Acclaimed saxophonist Jane Ira Bloom recently released her latest record Picturing The Invisible: Focus 1, a collection of improvised compositions inspired by the science photography of legendary NYC photographer Berenice Abbott. The music was recorded remotely during the pandemic in high-definition stereo and immersive sound by audio engineer and co-producer (alongside Bloom) Ulrike Schwarz, mastered by Morten Lindberg, and mixed by Jim Anderson. Headliner caught up with multiple Grammy Award nominees Schwarz and Lindberg to find out about how they approached this unique project and the vital role of Merging Technologies in its creation.
Tell us about the concept for this project and how you came to be involved.
Ulrike: Jane Ira Bloom, Jim Anderson and I developed the idea to create an immersive audio project based on the science photography of Berenice Abbott, a New York photographer active from the 1920s to the 1990s. Jane and I received a grant from the New York Foundation of The Arts in cooperation with NYC’s Women’s Fund for Media, Entertainment and Theatre in late 2019.
The concept of the album was to record the space in between the notes with unusual instrumentation, like vibraphone, koto, pipa, percussion, bass in conversation with the soprano saxophone. The plan was to get everybody in the same space and ‘picture the invisible’ together. We wanted to present this in Ultra High Definition and Immersive Sound to illustrate the space even better.
Then the pandemic hit, and we had to revisit our concept. Jane chose duo partners and reshaped the arrangements; I came up with a concept to record duos in home spaces and via the internet. One of my Pyramix recording systems was set up at Jane’s tiny office and microphones set for immersive recording. I travelled with the other system to the other partners Allison Miller, Mark Helias and Miya Masaoka, and turned their rehearsal spaces and living rooms into recording sites. I controlled both Pyramix systems from my main recording system.

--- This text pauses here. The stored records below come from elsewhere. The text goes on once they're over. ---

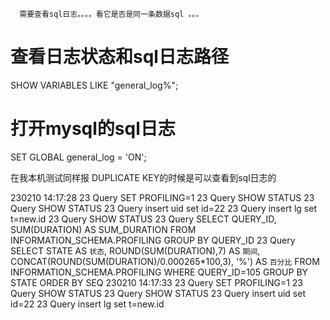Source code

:  
      需要查看sql日志。。。。看它是否是同一条数据sql 。。。

 
# 查看日志状态和sql日志路径
 SHOW VARIABLES LIKE "general_log%";

# 打开mysql的sql日志
 SET GLOBAL general_log = 'ON';

 
在我本机测试同样报 DUPLICATE KEY的时候是可以查看到sql日志的


230210 14:17:28	    23 Query	SET PROFILING=1
		    23 Query	SHOW STATUS
		    23 Query	SHOW STATUS
		    23 Query	insert uid set id=22
		    23 Query	insert lg set t=new.id
		    23 Query	SHOW STATUS
		    23 Query	SELECT QUERY_ID, SUM(DURATION) AS SUM_DURATION FROM INFORMATION_SCHEMA.PROFILING GROUP BY QUERY_ID
		    23 Query	SELECT STATE AS `状态`, ROUND(SUM(DURATION),7) AS `期间`, CONCAT(ROUND(SUM(DURATION)/0.000265*100,3), '%') AS `百分比` FROM INFORMATION_SCHEMA.PROFILING WHERE QUERY_ID=105 GROUP BY STATE ORDER BY SEQ
230210 14:17:33	    23 Query	SET PROFILING=1
		    23 Query	SHOW STATUS
		    23 Query	SHOW STATUS
		    23 Query	insert uid set id=22
		    23 Query	insert lg set t=new.id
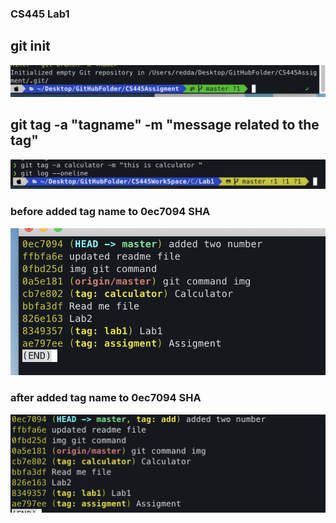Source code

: ### CS445 Lab1
## git init

![gitinit](gitinit.png)

## git tag -a "tagname" -m "message related to the tag"
![gitinit](gittag.png)
### before added tag name to 0ec7094 SHA
![gitinit](tagname.png)
### after added tag name to 0ec7094 SHA
![gitinit](aftertag.png)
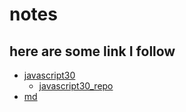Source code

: # notes
## here are some **link** I follow
* [javascript30](https://courses.wesbos.com/account/access/5b002255f8bd797afd269292)
    * [javascript30_repo](https://github.com/wesbos/JavaScript30)
* [md](https://guides.github.com/features/mastering-markdown/)
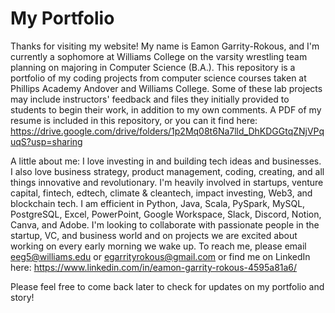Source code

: # My Portfolio
Thanks for visiting my website! My name is Eamon Garrity-Rokous, and I'm currently a sophomore at Williams College on the varsity wrestling team planning on majoring in Computer Science (B.A.). This repository is a portfolio of my coding projects from computer science courses taken at Phillips Academy Andover and Williams College. Some of these lab projects may include instructors' feedback and files they initially provided to students to begin their work, in addition to my own comments. A PDF of my resume is included in this repository, or you can it find here: https://drive.google.com/drive/folders/1p2Mq08t6Na7lld_DhKDGGtqZNjVPquqS?usp=sharing

A little about me: I love investing in and building tech ideas and businesses. I also love business strategy, product management, coding, creating, and all things innovative and revolutionary. I'm heavily involved in startups, venture capital, fintech, edtech, climate & cleantech, impact investing, Web3, and blockchain tech. I am efficient in Python, Java, Scala, PySpark, MySQL, PostgreSQL, Excel, PowerPoint, Google Workspace, Slack, Discord, Notion, Canva, and Adobe. I'm looking to collaborate with passionate people in the startup, VC, and business world and on projects we are excited about working on every early morning we wake up. To reach me, please email eeg5@williams.edu or egarrityrokous@gmail.com or find me on LinkedIn here: https://www.linkedin.com/in/eamon-garrity-rokous-4595a81a6/ 

Please feel free to come back later to check for updates on my portfolio and story!
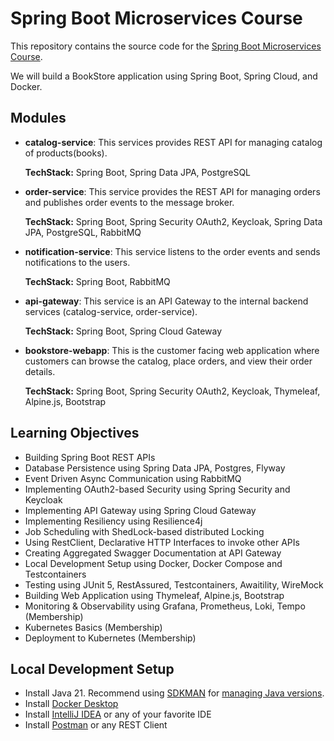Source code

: # Spring Boot Microservices Course
This repository contains the source code for the [Spring Boot Microservices Course](https://www.youtube.com/playlist?list=PLuNxlOYbv61g_ytin-wgkecfWDKVCEDmB).

We will build a BookStore application using Spring Boot, Spring Cloud, and Docker.

## Modules
* **catalog-service**: 
  This services provides REST API for managing catalog of products(books).
  
  **TechStack:** Spring Boot, Spring Data JPA, PostgreSQL

* **order-service**: 
  This service provides the REST API for managing orders and publishes order events to the message broker.

  **TechStack:** Spring Boot, Spring Security OAuth2, Keycloak, Spring Data JPA, PostgreSQL, RabbitMQ

* **notification-service**: 
  This service listens to the order events and sends notifications to the users.
  
  **TechStack:** Spring Boot, RabbitMQ

* **api-gateway**: 
  This service is an API Gateway to the internal backend services (catalog-service, order-service).

  **TechStack:** Spring Boot, Spring Cloud Gateway

* **bookstore-webapp**: 
  This is the customer facing web application where customers can browse the catalog, place orders, and view their order details. 

  **TechStack:** Spring Boot, Spring Security OAuth2, Keycloak, Thymeleaf, Alpine.js, Bootstrap

## Learning Objectives
* Building Spring Boot REST APIs
* Database Persistence using Spring Data JPA, Postgres, Flyway
* Event Driven Async Communication using RabbitMQ
* Implementing OAuth2-based Security using Spring Security and Keycloak
* Implementing API Gateway using Spring Cloud Gateway
* Implementing Resiliency using Resilience4j
* Job Scheduling with ShedLock-based distributed Locking
* Using RestClient, Declarative HTTP Interfaces to invoke other APIs
* Creating Aggregated Swagger Documentation at API Gateway
* Local Development Setup using Docker, Docker Compose and Testcontainers
* Testing using JUnit 5, RestAssured, Testcontainers, Awaitility, WireMock
* Building Web Application using Thymeleaf, Alpine.js, Bootstrap
* Monitoring & Observability using Grafana, Prometheus, Loki, Tempo (Membership)
* Kubernetes Basics (Membership)
* Deployment to Kubernetes (Membership)

## Local Development Setup
* Install Java 21. Recommend using [SDKMAN](https://sdkman.io/) for [managing Java versions](https://youtu.be/ZywEiw3EO8A).
* Install [Docker Desktop](https://www.docker.com/products/docker-desktop/)
* Install [IntelliJ IDEA](https://www.jetbrains.com/idea) or any of your favorite IDE
* Install [Postman](https://www.postman.com/) or any REST Client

How different is the process of working on stereo and immersive projects?
Ulrike: Mixing for stereo and immersive formats each have their own difficulties. This recording had additional challenges in that the album was recorded exclusively in spaces that were very different from each other – none were meant to be a recording space. Generally, in stereo, the mixing challenge is to get all the musical information into two channels while keeping the clarity of the musical content and providing a depth and space in a recording.
For immersive mixes, the challenge lies within the placement of the instruments and musical content in the 3D space. Sometimes the lack of musical or psychoacoustic knowledge can result in wrong mixing decisions that will distort the musical content and, in the worst cases, appear unintentionally comical.
Jim and I had in depth conversations about the microphone setup that would allow us to do both a 3D impression of all instruments and exclusion of the room footprints of the recording venues. It all came together with the 3D reverb chamber at Skywalker Sound that we used during the mixing process.